Anxious to solve a dispute threatening the future Southwest Corridor light-rail line, Hennepin County officials have asked planners to hire a Colorado firm to take a fresh look at rerouting the freight train traffic that has become a stumbling block to the light-rail transit (LRT) project.
"Our view, in asking for this group of experts to come in … was really to make sure that we're not ruling something out prematurely," Hennepin County Commissioner Gail Dorfman said Tuesday. "To make sure we're getting the best engineering advice on this."
The county asked the Metropolitan Council, the agency overseeing the light-rail project, to bring in rail-engineering experts from Transportation Technology Center Inc. in Pueblo, Colo., to explore alternatives to a reroute option facing resistance from St. Louis Park officials and some residents.
"We don't have a viable reroute option on the table right now," Dorfman said. "We just wanted a second look."

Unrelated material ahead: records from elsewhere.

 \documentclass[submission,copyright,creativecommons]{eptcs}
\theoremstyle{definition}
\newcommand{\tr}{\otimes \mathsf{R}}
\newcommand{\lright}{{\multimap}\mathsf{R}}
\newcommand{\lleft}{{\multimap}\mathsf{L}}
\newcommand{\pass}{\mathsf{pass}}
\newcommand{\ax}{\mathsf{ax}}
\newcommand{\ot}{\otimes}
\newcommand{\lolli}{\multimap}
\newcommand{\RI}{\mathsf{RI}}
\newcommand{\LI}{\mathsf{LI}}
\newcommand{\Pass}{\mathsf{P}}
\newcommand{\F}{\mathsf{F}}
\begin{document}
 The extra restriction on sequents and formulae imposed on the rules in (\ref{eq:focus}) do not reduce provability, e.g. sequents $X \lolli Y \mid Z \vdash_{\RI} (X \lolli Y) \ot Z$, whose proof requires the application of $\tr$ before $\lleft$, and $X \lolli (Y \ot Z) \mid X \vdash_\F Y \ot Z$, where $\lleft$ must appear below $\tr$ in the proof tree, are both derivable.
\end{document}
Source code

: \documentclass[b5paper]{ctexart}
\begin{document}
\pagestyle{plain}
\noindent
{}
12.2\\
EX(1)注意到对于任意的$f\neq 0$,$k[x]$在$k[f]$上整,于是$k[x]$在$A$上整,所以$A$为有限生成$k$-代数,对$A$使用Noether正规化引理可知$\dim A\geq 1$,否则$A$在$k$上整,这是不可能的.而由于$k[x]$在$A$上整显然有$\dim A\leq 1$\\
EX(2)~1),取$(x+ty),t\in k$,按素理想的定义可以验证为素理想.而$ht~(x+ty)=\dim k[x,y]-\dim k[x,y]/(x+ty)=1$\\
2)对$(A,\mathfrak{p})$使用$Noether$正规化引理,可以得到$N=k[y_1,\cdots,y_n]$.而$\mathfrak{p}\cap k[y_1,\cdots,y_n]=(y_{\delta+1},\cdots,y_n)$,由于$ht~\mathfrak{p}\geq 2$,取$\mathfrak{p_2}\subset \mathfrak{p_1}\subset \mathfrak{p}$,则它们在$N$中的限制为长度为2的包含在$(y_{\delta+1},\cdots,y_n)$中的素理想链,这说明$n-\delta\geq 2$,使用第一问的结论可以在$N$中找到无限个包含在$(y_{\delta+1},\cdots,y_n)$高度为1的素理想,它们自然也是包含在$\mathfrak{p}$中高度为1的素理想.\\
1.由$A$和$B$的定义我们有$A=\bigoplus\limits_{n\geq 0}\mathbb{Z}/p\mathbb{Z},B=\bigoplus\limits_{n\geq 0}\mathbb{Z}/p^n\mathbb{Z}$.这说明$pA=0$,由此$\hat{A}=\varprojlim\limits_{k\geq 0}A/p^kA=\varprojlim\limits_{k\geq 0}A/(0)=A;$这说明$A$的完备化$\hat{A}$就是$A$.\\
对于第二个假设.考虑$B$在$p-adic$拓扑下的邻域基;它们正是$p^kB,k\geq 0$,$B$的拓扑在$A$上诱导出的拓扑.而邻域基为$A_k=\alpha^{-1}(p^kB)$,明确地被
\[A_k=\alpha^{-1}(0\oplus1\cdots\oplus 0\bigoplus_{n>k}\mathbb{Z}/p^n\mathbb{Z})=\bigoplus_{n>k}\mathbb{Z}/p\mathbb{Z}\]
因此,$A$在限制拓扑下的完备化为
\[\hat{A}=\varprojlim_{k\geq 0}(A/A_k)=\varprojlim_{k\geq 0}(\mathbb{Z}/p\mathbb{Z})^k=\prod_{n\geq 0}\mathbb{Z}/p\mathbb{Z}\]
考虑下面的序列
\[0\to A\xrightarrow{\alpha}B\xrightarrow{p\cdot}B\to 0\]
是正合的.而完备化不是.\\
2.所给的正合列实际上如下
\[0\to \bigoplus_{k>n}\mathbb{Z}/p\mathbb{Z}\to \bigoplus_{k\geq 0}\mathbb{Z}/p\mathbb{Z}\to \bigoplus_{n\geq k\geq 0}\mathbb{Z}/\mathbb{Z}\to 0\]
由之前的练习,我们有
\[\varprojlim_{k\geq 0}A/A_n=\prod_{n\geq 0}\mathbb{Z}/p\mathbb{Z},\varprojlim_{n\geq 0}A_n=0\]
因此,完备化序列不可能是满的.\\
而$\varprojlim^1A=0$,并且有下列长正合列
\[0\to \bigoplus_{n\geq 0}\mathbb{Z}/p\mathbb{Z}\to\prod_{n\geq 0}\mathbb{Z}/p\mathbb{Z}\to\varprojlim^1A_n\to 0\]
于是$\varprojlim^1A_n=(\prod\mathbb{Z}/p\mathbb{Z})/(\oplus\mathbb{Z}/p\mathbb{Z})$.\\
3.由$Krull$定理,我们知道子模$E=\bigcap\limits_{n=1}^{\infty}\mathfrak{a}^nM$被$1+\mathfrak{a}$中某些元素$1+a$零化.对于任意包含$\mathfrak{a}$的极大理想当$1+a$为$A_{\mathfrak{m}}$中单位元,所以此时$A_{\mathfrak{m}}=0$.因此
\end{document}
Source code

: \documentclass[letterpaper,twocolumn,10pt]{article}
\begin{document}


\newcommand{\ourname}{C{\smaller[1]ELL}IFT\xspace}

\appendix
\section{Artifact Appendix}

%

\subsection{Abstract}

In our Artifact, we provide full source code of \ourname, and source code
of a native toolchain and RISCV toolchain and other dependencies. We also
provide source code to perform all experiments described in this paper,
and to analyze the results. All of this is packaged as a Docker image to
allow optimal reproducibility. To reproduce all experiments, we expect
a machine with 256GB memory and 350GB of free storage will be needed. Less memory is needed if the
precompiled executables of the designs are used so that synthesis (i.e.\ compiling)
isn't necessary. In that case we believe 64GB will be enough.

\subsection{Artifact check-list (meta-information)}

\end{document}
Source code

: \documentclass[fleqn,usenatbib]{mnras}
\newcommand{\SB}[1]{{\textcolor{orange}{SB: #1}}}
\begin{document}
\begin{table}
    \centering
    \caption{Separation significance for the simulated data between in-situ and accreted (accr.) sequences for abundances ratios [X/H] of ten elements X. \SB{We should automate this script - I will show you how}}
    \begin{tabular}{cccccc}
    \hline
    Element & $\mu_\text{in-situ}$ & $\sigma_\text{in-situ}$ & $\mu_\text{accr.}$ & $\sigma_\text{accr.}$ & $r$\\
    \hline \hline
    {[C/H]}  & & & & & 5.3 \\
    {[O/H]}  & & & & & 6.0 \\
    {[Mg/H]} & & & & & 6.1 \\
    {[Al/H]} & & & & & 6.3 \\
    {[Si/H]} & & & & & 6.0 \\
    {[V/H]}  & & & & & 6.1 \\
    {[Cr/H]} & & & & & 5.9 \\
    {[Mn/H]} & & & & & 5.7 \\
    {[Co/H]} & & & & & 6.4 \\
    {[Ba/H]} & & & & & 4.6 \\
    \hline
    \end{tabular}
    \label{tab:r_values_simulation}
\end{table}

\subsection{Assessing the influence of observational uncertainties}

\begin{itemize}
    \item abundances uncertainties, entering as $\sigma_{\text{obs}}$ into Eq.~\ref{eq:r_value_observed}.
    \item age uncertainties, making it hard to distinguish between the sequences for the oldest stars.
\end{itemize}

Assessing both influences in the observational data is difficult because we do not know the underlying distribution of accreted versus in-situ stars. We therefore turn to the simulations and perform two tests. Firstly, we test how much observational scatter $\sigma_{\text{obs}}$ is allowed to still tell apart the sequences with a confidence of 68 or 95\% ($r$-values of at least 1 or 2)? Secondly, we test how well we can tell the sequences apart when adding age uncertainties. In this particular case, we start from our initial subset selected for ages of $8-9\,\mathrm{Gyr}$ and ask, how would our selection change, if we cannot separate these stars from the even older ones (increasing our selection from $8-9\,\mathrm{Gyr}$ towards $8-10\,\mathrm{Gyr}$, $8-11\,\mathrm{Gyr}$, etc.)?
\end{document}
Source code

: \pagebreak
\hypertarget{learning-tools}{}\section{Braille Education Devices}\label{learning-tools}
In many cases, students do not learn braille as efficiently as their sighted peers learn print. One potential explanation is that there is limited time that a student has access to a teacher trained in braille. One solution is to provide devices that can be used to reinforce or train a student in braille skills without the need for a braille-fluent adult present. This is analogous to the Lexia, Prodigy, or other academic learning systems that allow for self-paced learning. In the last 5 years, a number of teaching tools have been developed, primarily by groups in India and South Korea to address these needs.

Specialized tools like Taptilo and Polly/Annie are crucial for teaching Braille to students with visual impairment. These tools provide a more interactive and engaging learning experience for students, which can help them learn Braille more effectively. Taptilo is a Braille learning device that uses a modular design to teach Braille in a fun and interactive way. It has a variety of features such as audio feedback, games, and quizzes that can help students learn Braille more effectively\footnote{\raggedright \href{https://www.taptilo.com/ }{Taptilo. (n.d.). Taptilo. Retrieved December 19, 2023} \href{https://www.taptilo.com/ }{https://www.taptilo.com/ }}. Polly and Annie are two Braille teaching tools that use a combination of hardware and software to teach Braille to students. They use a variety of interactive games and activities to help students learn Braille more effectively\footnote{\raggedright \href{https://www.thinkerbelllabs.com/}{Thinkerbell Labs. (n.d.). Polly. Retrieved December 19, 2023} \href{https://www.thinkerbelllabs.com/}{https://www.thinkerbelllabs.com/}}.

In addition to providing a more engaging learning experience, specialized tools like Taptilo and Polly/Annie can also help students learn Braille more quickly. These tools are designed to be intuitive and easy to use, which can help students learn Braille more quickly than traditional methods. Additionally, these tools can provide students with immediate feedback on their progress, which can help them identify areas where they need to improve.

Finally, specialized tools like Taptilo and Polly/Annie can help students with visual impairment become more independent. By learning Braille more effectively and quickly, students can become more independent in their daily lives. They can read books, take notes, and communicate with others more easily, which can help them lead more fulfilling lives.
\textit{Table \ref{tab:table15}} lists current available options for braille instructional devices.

Met Council spokeswoman Laura Baenen said Tuesday that the Southwest project "is exploring this additional independent study" with Transportation Technology Center and affected railroads.
A group of metro leaders is prepared Wednesday to discuss that controversial St. Louis Park reroute option or the possibility of building tunnels to separate the light-rail line from the freight traffic in the Kenilworth corridor of Minneapolis. But the tunnel options also draw opposition from officials and residents who balk at costs or question the impact on the surrounding environment.
Alternatives that the Colorado firm could consider might include routing the freight traffic on a different path in St. Louis Park or transferring the freight trains to tracks west of the Twin Cities to avoid the suburb and the Kenilworth corridor when heading east. Some of those ideas were considered earlier and rejected.
Hiring Transportation Technology Center to further study reroute options could run about $10,000, and the county and Met Council could share the costs.